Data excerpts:
• • •

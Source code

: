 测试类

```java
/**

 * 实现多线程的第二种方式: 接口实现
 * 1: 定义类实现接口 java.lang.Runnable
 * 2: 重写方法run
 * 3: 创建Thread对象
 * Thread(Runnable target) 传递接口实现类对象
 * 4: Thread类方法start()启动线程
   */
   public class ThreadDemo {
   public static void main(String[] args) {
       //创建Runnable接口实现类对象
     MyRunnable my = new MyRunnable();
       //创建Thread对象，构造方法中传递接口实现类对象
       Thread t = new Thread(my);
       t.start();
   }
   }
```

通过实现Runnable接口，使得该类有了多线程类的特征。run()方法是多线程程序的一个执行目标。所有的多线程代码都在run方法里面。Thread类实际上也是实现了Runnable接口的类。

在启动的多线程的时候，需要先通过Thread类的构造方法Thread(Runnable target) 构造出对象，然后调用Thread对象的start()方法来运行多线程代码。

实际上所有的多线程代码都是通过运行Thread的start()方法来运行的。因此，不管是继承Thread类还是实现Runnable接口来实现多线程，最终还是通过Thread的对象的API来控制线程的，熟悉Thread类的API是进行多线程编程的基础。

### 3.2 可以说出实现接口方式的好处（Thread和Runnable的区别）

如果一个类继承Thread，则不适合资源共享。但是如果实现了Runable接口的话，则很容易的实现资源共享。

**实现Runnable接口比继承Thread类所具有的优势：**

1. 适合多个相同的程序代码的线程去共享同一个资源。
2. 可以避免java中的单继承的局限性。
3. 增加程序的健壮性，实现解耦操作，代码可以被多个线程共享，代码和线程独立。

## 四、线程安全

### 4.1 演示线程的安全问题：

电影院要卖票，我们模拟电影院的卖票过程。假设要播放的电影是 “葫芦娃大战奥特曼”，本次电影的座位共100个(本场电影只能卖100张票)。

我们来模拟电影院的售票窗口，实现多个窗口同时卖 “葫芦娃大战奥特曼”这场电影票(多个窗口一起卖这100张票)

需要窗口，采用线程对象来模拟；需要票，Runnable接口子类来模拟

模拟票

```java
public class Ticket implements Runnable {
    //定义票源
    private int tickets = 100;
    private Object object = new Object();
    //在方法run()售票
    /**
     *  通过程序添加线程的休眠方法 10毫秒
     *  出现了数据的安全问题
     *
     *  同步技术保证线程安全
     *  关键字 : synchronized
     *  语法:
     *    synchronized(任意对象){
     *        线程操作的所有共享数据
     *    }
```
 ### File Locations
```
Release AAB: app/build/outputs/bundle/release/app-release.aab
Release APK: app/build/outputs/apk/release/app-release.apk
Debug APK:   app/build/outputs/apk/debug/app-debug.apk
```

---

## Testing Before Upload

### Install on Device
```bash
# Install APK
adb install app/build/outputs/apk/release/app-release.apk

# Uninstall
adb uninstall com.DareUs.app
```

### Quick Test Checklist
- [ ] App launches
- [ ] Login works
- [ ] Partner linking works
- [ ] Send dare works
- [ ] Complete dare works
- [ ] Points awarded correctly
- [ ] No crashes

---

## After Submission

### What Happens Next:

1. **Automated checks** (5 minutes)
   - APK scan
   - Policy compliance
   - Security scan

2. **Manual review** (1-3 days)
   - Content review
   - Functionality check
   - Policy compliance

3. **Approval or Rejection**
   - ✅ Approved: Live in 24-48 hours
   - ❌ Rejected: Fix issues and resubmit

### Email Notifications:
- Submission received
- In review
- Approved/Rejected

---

• • •

» Aim of the task: An exact copy of every entry is what is needed here.

» Finished task:
Source code

: 测试类

```java
/**

 * 实现多线程的第二种方式: 接口实现
 * 1: 定义类实现接口 java.lang.Runnable
 * 2: 重写方法run
 * 3: 创建Thread对象
 * Thread(Runnable target) 传递接口实现类对象
 * 4: Thread类方法start()启动线程
   */
   public class ThreadDemo {
   public static void main(String[] args) {
       //创建Runnable接口实现类对象
     MyRunnable my = new MyRunnable();
       //创建Thread对象，构造方法中传递接口实现类对象
       Thread t = new Thread(my);
       t.start();
   }
   }
```

通过实现Runnable接口，使得该类有了多线程类的特征。run()方法是多线程程序的一个执行目标。所有的多线程代码都在run方法里面。Thread类实际上也是实现了Runnable接口的类。

在启动的多线程的时候，需要先通过Thread类的构造方法Thread(Runnable target) 构造出对象，然后调用Thread对象的start()方法来运行多线程代码。

实际上所有的多线程代码都是通过运行Thread的start()方法来运行的。因此，不管是继承Thread类还是实现Runnable接口来实现多线程，最终还是通过Thread的对象的API来控制线程的，熟悉Thread类的API是进行多线程编程的基础。

### 3.2 可以说出实现接口方式的好处（Thread和Runnable的区别）

如果一个类继承Thread，则不适合资源共享。但是如果实现了Runable接口的话，则很容易的实现资源共享。

**实现Runnable接口比继承Thread类所具有的优势：**

1. 适合多个相同的程序代码的线程去共享同一个资源。
2. 可以避免java中的单继承的局限性。
3. 增加程序的健壮性，实现解耦操作，代码可以被多个线程共享，代码和线程独立。

## 四、线程安全

### 4.1 演示线程的安全问题：

电影院要卖票，我们模拟电影院的卖票过程。假设要播放的电影是 “葫芦娃大战奥特曼”，本次电影的座位共100个(本场电影只能卖100张票)。

我们来模拟电影院的售票窗口，实现多个窗口同时卖 “葫芦娃大战奥特曼”这场电影票(多个窗口一起卖这100张票)

需要窗口，采用线程对象来模拟；需要票，Runnable接口子类来模拟

模拟票

```java
public class Ticket implements Runnable {
    //定义票源
    private int tickets = 100;
    private Object object = new Object();
    //在方法run()售票
    /**
     *  通过程序添加线程的休眠方法 10毫秒
     *  出现了数据的安全问题
     *
     *  同步技术保证线程安全
     *  关键字 : synchronized
     *  语法:
     *    synchronized(任意对象){
     *        线程操作的所有共享数据
     *    }
```
 ### File Locations
```
Release AAB: app/build/outputs/bundle/release/app-release.aab
Release APK: app/build/outputs/apk/release/app-release.apk
Debug APK:   app/build/outputs/apk/debug/app-debug.apk
```

---

## Testing Before Upload

### Install on Device
```bash
# Install APK
adb install app/build/outputs/apk/release/app-release.apk

# Uninstall
adb uninstall com.DareUs.app
```

### Quick Test Checklist
- [ ] App launches
- [ ] Login works
- [ ] Partner linking works
- [ ] Send dare works
- [ ] Complete dare works
- [ ] Points awarded correctly
- [ ] No crashes

---

## After Submission

### What Happens Next:

1. **Automated checks** (5 minutes)
   - APK scan
   - Policy compliance
   - Security scan

2. **Manual review** (1-3 days)
   - Content review
   - Functionality check
   - Policy compliance

3. **Approval or Rejection**
   - ✅ Approved: Live in 24-48 hours
   - ❌ Rejected: Fix issues and resubmit

### Email Notifications:
- Submission received
- In review
- Approved/Rejected

---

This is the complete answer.